Re: Nan problems with dgetrf_gpu on RC3

Postby fletchjp » Wed Feb 02, 2011 5:32 pm

I was wanting to look at magmablas_dtrsm (which is giving problems) and magmablas_ ztrsm (which seemed to be working).

I found the file dtrsm_tesla.cu in magma_1.0.0-rc3/magmablas but not the corresponding file for ztrsm.

There is a definition for magmablas_ ztrsm in the include file magmablas_z.h.

Then I looked at this piece of code in zgesv_gpu.cpp

Code: Select all
// === Define what BLAS to use ============================================
#define PRECISION_z
#if (defined(PRECISION_s) || defined(PRECISION_d))
  #define cublasZtrsm magmablas_ztrsm
#endif
// === End defining what BLAS to use =======================================


The #if will not be true unless one of the noncomplex precisions is defined, so magmablas_ztrsm is never called.

Am I correct that the routine magmablas_ztrsm does not exist yet, and neither is there a fermi version of magmablas_dtrsm?

I have now had a look at dtrsm_tesla.cu. I notice that the routine allocates memory in two arrays and contains code to zero the first array but not the second. I have added a line to zero the second array (see below).
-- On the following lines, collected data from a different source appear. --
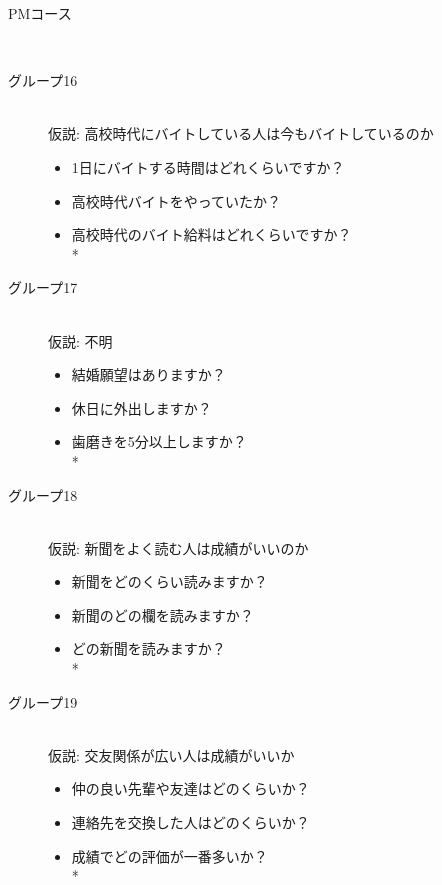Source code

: \begin{description}
 \item[PMコース]\mbox{}\\
\end{description}


\begin{description}

 \item[グループ16]\mbox{}\\ 
 仮説: 高校時代にバイトしている人は今もバイトしているのか
	\begin{itemize}
   	\item 1日にバイトする時間はどれくらいですか？
   	\item 高校時代バイトをやっていたか？
   	\item 高校時代のバイト給料はどれくらいですか？   \vspace{0.1in} \\*
	\end{itemize}
            
 \item[グループ17]\mbox{}\\
 仮説: 不明
	    \begin{itemize}
   	\item 結婚願望はありますか？
   	\item 休日に外出しますか？
   	\item 歯磨きを5分以上しますか？   \vspace{0.1in} \\*
	\end{itemize}

 \item[グループ18]\mbox{}\\
 仮説: 新聞をよく読む人は成績がいいのか
	    \begin{itemize}
   	\item 新聞をどのくらい読みますか？
   	\item 新聞のどの欄を読みますか？
   	\item どの新聞を読みますか？   \vspace{0.1in} \\*
	\end{itemize}

 \item[グループ19]\mbox{}\\
 仮説: 交友関係が広い人は成績がいいか
	    \begin{itemize}
   	\item 仲の良い先輩や友達はどのくらいか？
   	\item 連絡先を交換した人はどのくらいか？
   	\item 成績でどの評価が一番多いか？   \vspace{0.1in} \\*
	\end{itemize}


\end{description}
There are two locations for this (left and right) and I have made the same change for both. I have made the same change in strsm_tesla.cu.

I will test like that and see what happens and will let you know.

Code: Select all
      cudaMalloc((void**)&d_dinvA, NB*((N/NB)+(N%NB!=0))*NB*sizeof(double));
      cudaMalloc((void**)&d_x, N*M*sizeof(double));
      cudaMemset (d_dinvA, 0, NB*((N/NB)+(N%NB!=0))*NB*sizeof(double));
      cudaMemset (d_x, 0, N*M*sizeof(double)); /* added by JPF */


John
Last edited by fletchjp on Thu Feb 03, 2011 3:24 am, edited 1 time in total.
fletchjp
 
Posts: 170
Joined: Mon Dec 27, 2010 7:29 pm

Re: Nan problems with dgetrf_gpu on RC3

Postby fletchjp » Thu Feb 03, 2011 3:22 am

Further testing on a cold start of the computer, which is when the errors happened before, has shown no problems.

I have run testing_dgesv_gpu, dgetrf_gpu and dgetrf, all of which had problems before, and seen no problems.

There is an implication that the algorithm in dtrsm is using the memory which I have set to zero in some way which assumes it is set to zero when it wasn't. I don't know much about CUDA processing, so I haven't dug into the algorithm.

I have not looked to see whether any other routines need similar action to that on dtrsm.

I hope this helps.

John
fletchjp
 
Posts: 170
Joined: Mon Dec 27, 2010 7:29 pm

Re: Nan problems with dgetrf_gpu on RC3

Postby Stan Tomov » Tue Feb 08, 2011 3:49 pm

John,

Thanks! This indeed helps.
I have forwarded these comments and results to the colleague that is trying to fix it.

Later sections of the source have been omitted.